*** Data shown ***

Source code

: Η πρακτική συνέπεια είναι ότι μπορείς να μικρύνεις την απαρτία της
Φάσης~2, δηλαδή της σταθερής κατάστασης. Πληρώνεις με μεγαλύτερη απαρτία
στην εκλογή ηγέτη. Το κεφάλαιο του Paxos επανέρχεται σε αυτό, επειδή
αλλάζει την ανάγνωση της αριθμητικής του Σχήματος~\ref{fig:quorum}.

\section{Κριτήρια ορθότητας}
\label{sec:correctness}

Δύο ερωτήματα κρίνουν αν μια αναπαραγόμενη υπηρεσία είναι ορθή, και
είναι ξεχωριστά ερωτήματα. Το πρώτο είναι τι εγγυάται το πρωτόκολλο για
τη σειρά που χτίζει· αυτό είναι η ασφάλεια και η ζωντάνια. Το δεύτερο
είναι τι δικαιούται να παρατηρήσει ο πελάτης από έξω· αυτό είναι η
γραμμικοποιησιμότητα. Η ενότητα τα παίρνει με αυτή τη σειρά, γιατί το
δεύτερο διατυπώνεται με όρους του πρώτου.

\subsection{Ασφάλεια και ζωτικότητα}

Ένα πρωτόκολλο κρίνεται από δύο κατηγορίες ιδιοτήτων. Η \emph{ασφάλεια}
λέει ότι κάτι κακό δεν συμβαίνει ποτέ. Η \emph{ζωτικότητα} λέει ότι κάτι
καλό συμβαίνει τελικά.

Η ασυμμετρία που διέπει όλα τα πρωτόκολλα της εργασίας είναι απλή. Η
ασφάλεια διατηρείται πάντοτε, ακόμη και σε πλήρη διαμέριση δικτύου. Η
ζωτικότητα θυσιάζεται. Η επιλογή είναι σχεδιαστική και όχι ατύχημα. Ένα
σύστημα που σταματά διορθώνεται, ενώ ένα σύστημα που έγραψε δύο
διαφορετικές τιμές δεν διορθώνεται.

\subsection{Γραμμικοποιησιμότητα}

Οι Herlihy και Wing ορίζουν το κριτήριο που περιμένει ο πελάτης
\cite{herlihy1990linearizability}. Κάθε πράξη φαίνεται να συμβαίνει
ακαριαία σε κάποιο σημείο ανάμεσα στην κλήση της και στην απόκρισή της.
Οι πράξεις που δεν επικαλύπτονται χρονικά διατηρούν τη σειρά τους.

***

| Problem requirements |
If a line in the records above includes the string "απαρτία", copy it.

| Solution for this exercise |
: Η πρακτική συνέπεια είναι ότι μπορείς να μικρύνεις την απαρτία της
Φάσης~2, δηλαδή της σταθερής κατάστασης. Πληρώνεις με μεγαλύτερη απαρτία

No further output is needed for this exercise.